Axes de travail

Envisager l’espace scénique au-delà d’une pure fonctionnalité, sans narration immédiate. Concevoir et façonner la scénographie aux abords des procédures de travail liées aux arts plastiques. Déployer un rapport stratifié au sens dont les signifiants se meuvent et se recomposent sous la pression du texte, du geste et de la représentation.
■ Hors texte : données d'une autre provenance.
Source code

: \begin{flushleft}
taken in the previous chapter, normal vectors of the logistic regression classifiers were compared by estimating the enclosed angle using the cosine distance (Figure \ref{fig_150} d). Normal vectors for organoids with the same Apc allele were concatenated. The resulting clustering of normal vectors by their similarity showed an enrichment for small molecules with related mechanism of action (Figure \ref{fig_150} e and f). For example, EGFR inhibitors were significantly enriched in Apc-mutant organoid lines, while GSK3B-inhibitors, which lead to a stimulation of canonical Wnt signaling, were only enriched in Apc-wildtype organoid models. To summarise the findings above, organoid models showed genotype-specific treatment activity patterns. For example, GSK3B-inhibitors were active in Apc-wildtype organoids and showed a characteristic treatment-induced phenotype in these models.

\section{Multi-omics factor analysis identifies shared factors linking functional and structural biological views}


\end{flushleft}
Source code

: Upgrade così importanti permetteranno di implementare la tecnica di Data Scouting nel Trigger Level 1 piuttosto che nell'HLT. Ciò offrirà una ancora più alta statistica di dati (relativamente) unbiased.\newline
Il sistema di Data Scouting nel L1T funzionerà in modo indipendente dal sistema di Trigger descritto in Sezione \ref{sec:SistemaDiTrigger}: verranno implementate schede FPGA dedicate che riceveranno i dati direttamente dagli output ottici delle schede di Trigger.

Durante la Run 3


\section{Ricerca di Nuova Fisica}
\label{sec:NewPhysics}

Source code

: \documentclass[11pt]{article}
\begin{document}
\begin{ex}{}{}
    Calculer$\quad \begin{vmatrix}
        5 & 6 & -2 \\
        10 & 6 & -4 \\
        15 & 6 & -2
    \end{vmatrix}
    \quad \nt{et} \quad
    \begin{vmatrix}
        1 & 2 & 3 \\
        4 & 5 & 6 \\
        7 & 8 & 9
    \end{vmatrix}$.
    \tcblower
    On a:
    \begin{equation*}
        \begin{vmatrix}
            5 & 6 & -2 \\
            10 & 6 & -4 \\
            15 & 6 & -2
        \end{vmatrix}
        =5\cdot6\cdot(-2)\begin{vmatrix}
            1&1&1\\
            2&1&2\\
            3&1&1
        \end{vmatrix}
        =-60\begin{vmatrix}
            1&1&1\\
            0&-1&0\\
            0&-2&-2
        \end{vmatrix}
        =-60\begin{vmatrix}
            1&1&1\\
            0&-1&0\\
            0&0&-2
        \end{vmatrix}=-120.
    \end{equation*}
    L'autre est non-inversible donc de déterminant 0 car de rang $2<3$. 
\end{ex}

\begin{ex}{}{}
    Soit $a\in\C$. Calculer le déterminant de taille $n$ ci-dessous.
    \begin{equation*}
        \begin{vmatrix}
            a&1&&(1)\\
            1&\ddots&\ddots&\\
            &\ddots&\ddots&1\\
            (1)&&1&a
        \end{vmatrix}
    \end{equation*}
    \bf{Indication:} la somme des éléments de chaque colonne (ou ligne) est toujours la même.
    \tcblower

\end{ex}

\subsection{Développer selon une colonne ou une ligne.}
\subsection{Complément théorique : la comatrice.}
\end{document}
"Bénédicte Jolys propose un travail scénographique très éloigné de la notion de décor, plus proche d'une installation plastique autonome,
où les matériaux, les couleurs et les objets s'offrent d'abord à la vue pour former un univers vibrant, non identifié, visuellement excitant,
mais qui ne raconte pas encore d'histoire.
C'est dans la mise en jeu et dans l'articulation avec les différents corps scéniques (texte, lumière, son etc) que vont se révéler, alternativement,
les différents sens de la scénographie, les fonctions des objets, leurs ambivalences.
Pas de Deus ex machina ni d'apparition imposante : ce qui apparaît était déjà là et prend vie sous les formes que le spectacle lui donne,
dans un rapport à l'environnement qui est avant tout dynamique, en évolution.
La scénographie n'est donc pas seulement un contexte, mais une architecture souple qui s'offre sous forme de propositions aux interprètes,
et à laquelle les interprètes donnent du sens par les rapports qu'ils inventent avec elle."
Alexis Fichet

Quelques pistes . . .

Polysémie : Objet/espace sans narration immédiate, plaçant le spectateur dans un rapport d'inquiétude au sens, puis se chargeant de significations variées au cour de la représentation (modification par la lumière, le son, le texte, les actions...) sans que l'aspect visuel ne soit forcément modifié

 

Dispositif : Principe d’organisation spatiale qui détermine de manière essentielle et spécifique le fonctionnement, les actions, échanges et relations entre les différents corps scéniques.

 

Objets - Répétition/Accumulation : Type d’organisation qui fait de l’objet un générique qui perd son identité «quotidienne» et dont le statut bascule à redéfinir l’espace de la scène. L’objet n’est plus envisagé dans son usage habituel-utilitaire mais aussi pour ses aspects formels. Certaines conditions favorisent ce dernier point; la répétition du même objet ou la cohabitation dans l’accumulation avec d’autres objets.

 

L’interprète active la scénographie : L’interprète est un sujet actif et dynamique appelé à intervenir dans la construction de l’espace. Faire de l’espace un lieu ouvert, appropriable, où chaque élément peut-être remis en question, transformé, déplacé, détourné par l’acteur.

 

Corps et objet : Activation conjointe des corps scéniques; objet et corps de l’acteur. L’acteur active l’objet, en réponse l’objet se modifie par la présence de l’acteur et génère pour lui des comportements.

 

Module : Elément participant à la constitution d’un ensemble, c’est une unité de base, un élément simple caractéristique d’une structure répétitive. Le module a comme capacité de développer un langage propre puisqu’il existe en tant que donnée basée sur des formes géométriques simples. Il n’est pas directement lié à un processus subjectif. Il est à appréhender dans un rapport de surface, de volume, de plein, de vide, de matière, de transparence et d’opacité. Il n’existe que dans la composition d’un agencement avec un autre, hors tout rapport hiérarchique. Il se répète à l’infini.

 

In situ : L’agencement scénographique est déterminé par la topographie, les caractéristiques propres de l’architecture du lieu. L’installation peut cependant garder son autonomie et se réadapter à d’autres lieux. Elle peut être également indissociable de l’architecture initiale et n’exister que par celle-ci.